Shallow observations made by an insurance broker on the Circle Line (7) entwine meaningfully with the thoughts of the exotic dancer travelling next to him (wide feline eyes, tiny button nose, Clara Bow lips): ‘If only I could just evacuate my soul... emote it for easy consumption... but really... nobody’s terribly interested... nobody’s lustfully keen...’
Temporarily possessed by the spirit of your dead father: his cheerful ghost appearing bright as day in front of your nose, tangible on the street, back-lit and as credible and real as any living person standing half-upright in the world, the day circling around them. ‘You’ve been dead three years since last I saw you...’ But no reply is forthcoming, disappointingly. No burning words of comfort or consolation or condolence or encouragement. Waking up to your self one day and thinking, such an event would be highly implausible anyway. (8)
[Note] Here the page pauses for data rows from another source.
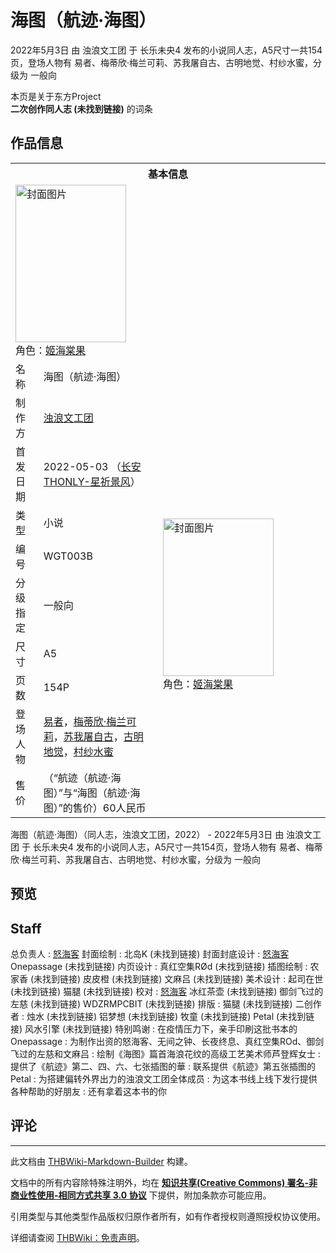 # 海图（航迹·海图）

<!-- source html: G:\repos\THBWiki-Markdown-Builder\THBWikiMarkdown\Temp\main\9\93\ns0%3A%E6%B5%B7%E5%9B%BE%EF%BC%88%E8%88%AA%E8%BF%B9%C2%B7%E6%B5%B7%E5%9B%BE%EF%BC%89.html -->

2022年5月3日 由 浊浪文工团 于 长乐未央4 发布的小说同人志，A5尺寸一共154页，登场人物有 易者、梅蒂欣·梅兰可莉、苏我屠自古、古明地觉、村纱水蜜，分级为 一般向

本页是关于东方Project  
 **二次创作同人志 (未找到链接)** 的词条
## 作品信息

<table><tbody><tr><th colspan="3">基本信息</th></tr><tr><td class="cover-artwork-mobile" colspan="2"><a href="./文件-海图（航迹·海图）封面.png.md" class="image" title="封面图片"><img alt="封面图片" src="https://upload.thwiki.cc/thumb/a/a9/%E6%B5%B7%E5%9B%BE%EF%BC%88%E8%88%AA%E8%BF%B9%C2%B7%E6%B5%B7%E5%9B%BE%EF%BC%89%E5%B0%81%E9%9D%A2.png/177px-%E6%B5%B7%E5%9B%BE%EF%BC%88%E8%88%AA%E8%BF%B9%C2%B7%E6%B5%B7%E5%9B%BE%EF%BC%89%E5%B0%81%E9%9D%A2.png" decoding="async" loading="lazy" width="177" height="252" srcset="https://upload.thwiki.cc/thumb/a/a9/%E6%B5%B7%E5%9B%BE%EF%BC%88%E8%88%AA%E8%BF%B9%C2%B7%E6%B5%B7%E5%9B%BE%EF%BC%89%E5%B0%81%E9%9D%A2.png/266px-%E6%B5%B7%E5%9B%BE%EF%BC%88%E8%88%AA%E8%BF%B9%C2%B7%E6%B5%B7%E5%9B%BE%EF%BC%89%E5%B0%81%E9%9D%A2.png 1.5x, https://upload.thwiki.cc/thumb/a/a9/%E6%B5%B7%E5%9B%BE%EF%BC%88%E8%88%AA%E8%BF%B9%C2%B7%E6%B5%B7%E5%9B%BE%EF%BC%89%E5%B0%81%E9%9D%A2.png/355px-%E6%B5%B7%E5%9B%BE%EF%BC%88%E8%88%AA%E8%BF%B9%C2%B7%E6%B5%B7%E5%9B%BE%EF%BC%89%E5%B0%81%E9%9D%A2.png 2x" data-file-width="1748" data-file-height="2480"></a><div class="cover-char">角色：<a href="./姬海棠果.md" title="姬海棠果">姬海棠果</a></div></td>
</tr><tr><td class="label">名称</td><td colspan="2"> 海图（航迹·海图） </td></tr><tr><td class="label">制作方</td><td><a href="./浊浪文工团.md" title="浊浪文工团">浊浪文工团</a></td><td class="cover-artwork" rowspan="9" style="min-width:252px;"><a href="./文件-海图（航迹·海图）封面.png.md" class="image" title="封面图片"><img alt="封面图片" src="https://upload.thwiki.cc/thumb/a/a9/%E6%B5%B7%E5%9B%BE%EF%BC%88%E8%88%AA%E8%BF%B9%C2%B7%E6%B5%B7%E5%9B%BE%EF%BC%89%E5%B0%81%E9%9D%A2.png/177px-%E6%B5%B7%E5%9B%BE%EF%BC%88%E8%88%AA%E8%BF%B9%C2%B7%E6%B5%B7%E5%9B%BE%EF%BC%89%E5%B0%81%E9%9D%A2.png" decoding="async" loading="lazy" width="177" height="252" srcset="https://upload.thwiki.cc/thumb/a/a9/%E6%B5%B7%E5%9B%BE%EF%BC%88%E8%88%AA%E8%BF%B9%C2%B7%E6%B5%B7%E5%9B%BE%EF%BC%89%E5%B0%81%E9%9D%A2.png/266px-%E6%B5%B7%E5%9B%BE%EF%BC%88%E8%88%AA%E8%BF%B9%C2%B7%E6%B5%B7%E5%9B%BE%EF%BC%89%E5%B0%81%E9%9D%A2.png 1.5x, https://upload.thwiki.cc/thumb/a/a9/%E6%B5%B7%E5%9B%BE%EF%BC%88%E8%88%AA%E8%BF%B9%C2%B7%E6%B5%B7%E5%9B%BE%EF%BC%89%E5%B0%81%E9%9D%A2.png/355px-%E6%B5%B7%E5%9B%BE%EF%BC%88%E8%88%AA%E8%BF%B9%C2%B7%E6%B5%B7%E5%9B%BE%EF%BC%89%E5%B0%81%E9%9D%A2.png 2x" data-file-width="1748" data-file-height="2480"></a><div class="cover-char">角色：<a href="./姬海棠果.md" title="姬海棠果">姬海棠果</a></div></td>
</tr><tr><td class="label">首发日期</td><td>2022-05-03&#160;（<a href="/展会作品列表?e=%E9%95%BF%E4%B9%90%E6%9C%AA%E5%A4%AE%234">长安THONLY-星祈景风</a>）</td></tr><tr><td class="label">类型</td><td>小说</td></tr><tr><td class="label">编号</td><td>WGT003B</td></tr><tr><td class="label">分级指定</td><td>一般向</td></tr><tr><td class="label">尺寸</td><td>A5</td></tr><tr><td class="label">页数</td><td>154P</td></tr><tr><td class="label">登场人物</td><td><a href="./易者.md" title="易者">易者</a>，<a href="./梅蒂欣·梅兰可莉.md" title="梅蒂欣·梅兰可莉">梅蒂欣·梅兰可莉</a>，<a href="./苏我屠自古.md" title="苏我屠自古">苏我屠自古</a>，<a href="./古明地觉.md" title="古明地觉">古明地觉</a>，<a href="./村纱水蜜.md" title="村纱水蜜">村纱水蜜</a></td></tr><tr><td class="label">售价</td><td>（“航迹（航迹·海图）”与“海图（航迹·海图）”的售价）60人民币</td></tr></tbody></table>

海图（航迹·海图）（同人志，浊浪文工团，2022） - 2022年5月3日 由 浊浪文工团 于 长乐未央4 发布的小说同人志，A5尺寸一共154页，登场人物有 易者、梅蒂欣·梅兰可莉、苏我屠自古、古明地觉、村纱水蜜，分级为 一般向
## 预览
## Staff
总负责人
: [怒海客](./怒海客.md)
封面绘制
: 北岛K (未找到链接)
封面封底设计
: [怒海客](./怒海客.md) Onepassage (未找到链接)
内页设计
: 真红空集RØd (未找到链接)
插图绘制
: 农家香 (未找到链接) 皮皮橙 (未找到链接) 文麻吕 (未找到链接)
美术设计
: 起司在世 (未找到链接) 猫腿 (未找到链接)
校对
: [怒海客](./怒海客.md) 冰红茶壶 (未找到链接) 御剑飞过的左慈 (未找到链接) WDZRMPCBIT (未找到链接)
排版
: 猫腿 (未找到链接)
二创作者
: 烛水 (未找到链接) 铝梦想 (未找到链接) 牧童 (未找到链接) Petal (未找到链接) 风水引擎 (未找到链接)
特别鸣谢
: 在疫情压力下，亲手印刷这批书本的Onepassage
: 为制作出资的怒海客、无间之钟、长夜终息、真红空集ROd、御剑飞过的左慈和文麻吕
: 绘制《海图》篇首海浪花纹的高级工艺美术师芦登辉女士
: 提供了《航迹》第二、四、六、七张插图的華
: 联系提供《航迹》第五张插图的Petal
: 为搭建偏转外界出力的浊浪文工团全体成员
: 为这本书线上线下发行提供各种帮助的好朋友
: 还有拿着这本书的你

## 评论




---

此文档由 [THBWiki-Markdown-Builder](https://github.com/Delsin-Yu/THBWiki-Markdown-Builder) 构建。

文档中的所有内容除特殊注明外，均在 [**知识共享(Creative Commons) 署名-非商业性使用-相同方式共享 3.0 协议**](https://creativecommons.org/licenses/by-sa/3.0/deed.zh-hans) 下提供，附加条款亦可能应用。

引用类型与其他类型作品版权归原作者所有，如有作者授权则遵照授权协议使用。

详细请查阅 [THBWiki：免责声明](https://thbwiki.cc/THBWiki:%E5%85%8D%E8%B4%A3%E5%A3%B0%E6%98%8E)。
Uncovering a subterranean sex coven of cat-women, all beautiful young things, all amazons of the avant garde who have wisely chosen to retire from the chores of disco dancing, cut off their hair and now live alone in tall castles, overdosing on soft drugs, a habit that if untreated can lead to unspecified medical conditions in later life. All the time undercover for Reuters, exploring the romantic side of Jeffrey Dahmer. Of all the spandex ladies he variously dated, he mostly just asked: ‘Do you like Pina Colarda? Getting caught in the rain?’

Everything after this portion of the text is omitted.